For the entries below, the expected answer is the line with "Automated backups are retained", the line with "In an Amazon RDS", and every line between them, exactly as written, and nothing more.

**Information shown**
──────────────────────────────
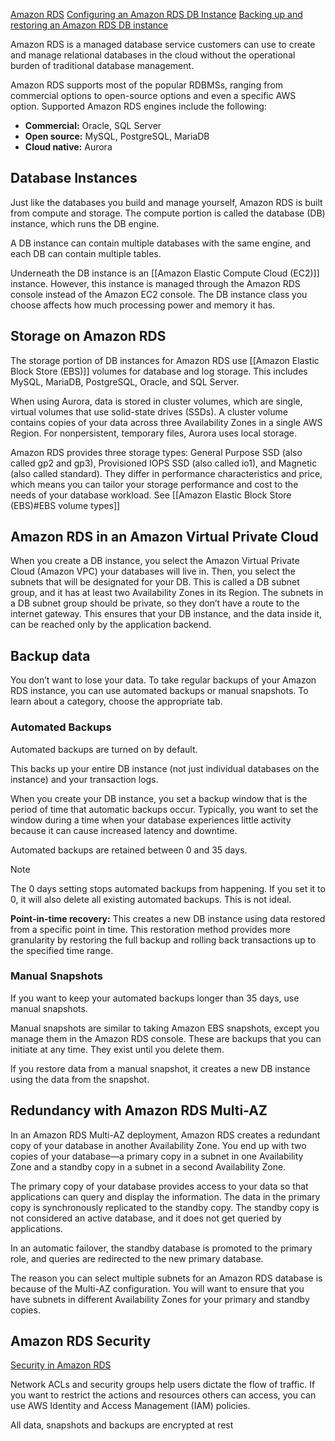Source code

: 
[Amazon RDS](https://aws.amazon.com/rds/)
[Configuring an Amazon RDS DB Instance](https://docs.aws.amazon.com/AmazonRDS/latest/UserGuide/CHAP_RDS_Configuring.html)
[Backing up and restoring an Amazon RDS DB instance](https://docs.aws.amazon.com//AmazonRDS/latest/UserGuide/CHAP_CommonTasks.BackupRestore.html)

Amazon RDS is a managed database service customers can use to create and manage relational databases in the cloud without the operational burden of traditional database management.

Amazon RDS supports most of the popular RDBMSs, ranging from commercial options to open-source options and even a specific AWS option. Supported Amazon RDS engines include the following:

- **Commercial:** Oracle, SQL Server
- **Open source:** MySQL, PostgreSQL, MariaDB
- **Cloud native:** Aurora

## Database Instances

Just like the databases you build and manage yourself, Amazon RDS is built from compute and storage. The compute portion is called the database (DB) instance, which runs the DB engine.

A DB instance can contain multiple databases with the same engine, and each DB can contain multiple tables.

Underneath the DB instance is an [[Amazon Elastic Compute Cloud (EC2)]] instance. However, this instance is managed through the Amazon RDS console instead of the Amazon EC2 console. The DB instance class you choose affects how much processing power and memory it has.

## Storage on Amazon RDS

The storage portion of DB instances for Amazon RDS use [[Amazon Elastic Block Store (EBS)]] volumes for database and log storage. This includes MySQL, MariaDB, PostgreSQL, Oracle, and SQL Server.

When using Aurora, data is stored in cluster volumes, which are single, virtual volumes that use solid-state drives (SSDs). A cluster volume contains copies of your data across three Availability Zones in a single AWS Region. For nonpersistent, temporary files, Aurora uses local storage.

Amazon RDS provides three storage types: General Purpose SSD (also called gp2 and gp3), Provisioned IOPS SSD (also called io1), and Magnetic (also called standard). They differ in performance characteristics and price, which means you can tailor your storage performance and cost to the needs of your database workload. See [[Amazon Elastic Block Store (EBS)#EBS volume types]]

## Amazon RDS in an Amazon Virtual Private Cloud

When you create a DB instance, you select the Amazon Virtual Private Cloud (Amazon VPC) your databases will live in. Then, you select the subnets that will be designated for your DB. This is called a DB subnet group, and it has at least two Availability Zones in its Region. The subnets in a DB subnet group should be private, so they don’t have a route to the internet gateway. This ensures that your DB instance, and the data inside it, can be reached only by the application backend.

## Backup data

You don’t want to lose your data. To take regular backups of your Amazon RDS instance, you can use automated backups or manual snapshots. To learn about a category, choose the appropriate tab.

### Automated Backups

Automated backups are turned on by default.

This backs up your entire DB instance (not just individual databases on the instance) and your transaction logs. 

When you create your DB instance, you set a backup window that is the period of time that automatic backups occur. Typically, you want to set the window during a time when your database experiences little activity because it can cause increased latency and downtime.

Automated backups are retained between 0 and 35 days.

> [!NOTE]
> The 0 days setting stops automated backups from happening. If you set it to 0, it will also delete all existing automated backups. This is not ideal.


**Point-in-time recovery:** This creates a new DB instance using data restored from a specific point in time. This restoration method provides more granularity by restoring the full backup and rolling back transactions up to the specified time range.

### Manual Snapshots

If you want to keep your automated backups longer than 35 days, use manual snapshots.

Manual snapshots are similar to taking Amazon EBS snapshots, except you manage them in the Amazon RDS console. These are backups that you can initiate at any time. They exist until you delete them.

If you restore data from a manual snapshot, it creates a new DB instance using the data from the snapshot.


## Redundancy with Amazon RDS Multi-AZ

In an Amazon RDS Multi-AZ deployment, Amazon RDS creates a redundant copy of your database in another Availability Zone. You end up with two copies of your database—a primary copy in a subnet in one Availability Zone and a standby copy in a subnet in a second Availability Zone.

The primary copy of your database provides access to your data so that applications can query and display the information. The data in the primary copy is synchronously replicated to the standby copy. The standby copy is not considered an active database, and it does not get queried by applications.

In an automatic failover, the standby database is promoted to the primary role, and queries are redirected to the new primary database.

The reason you can select multiple subnets for an Amazon RDS database is because of the Multi-AZ configuration. You will want to ensure that you have subnets in different Availability Zones for your primary and standby copies.

## Amazon RDS Security

[Security in Amazon RDS](https://docs.aws.amazon.com//AmazonRDS/latest/UserGuide/UsingWithRDS.html)

Network ACLs and security groups help users dictate the flow of traffic. If you want to restrict the actions and resources others can access, you can use AWS Identity and Access Management (IAM) policies.

All data, snapshots and backups are encrypted at rest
──────────────────────────────
**Solved exercise**
Automated backups are retained between 0 and 35 days.

> [!NOTE]
> The 0 days setting stops automated backups from happening. If you set it to 0, it will also delete all existing automated backups. This is not ideal.


**Point-in-time recovery:** This creates a new DB instance using data restored from a specific point in time. This restoration method provides more granularity by restoring the full backup and rolling back transactions up to the specified time range.

### Manual Snapshots

If you want to keep your automated backups longer than 35 days, use manual snapshots.

Manual snapshots are similar to taking Amazon EBS snapshots, except you manage them in the Amazon RDS console. These are backups that you can initiate at any time. They exist until you delete them.

If you restore data from a manual snapshot, it creates a new DB instance using the data from the snapshot.


## Redundancy with Amazon RDS Multi-AZ

In an Amazon RDS Multi-AZ deployment, Amazon RDS creates a redundant copy of your database in another Availability Zone. You end up with two copies of your database—a primary copy in a subnet in one Availability Zone and a standby copy in a subnet in a second Availability Zone.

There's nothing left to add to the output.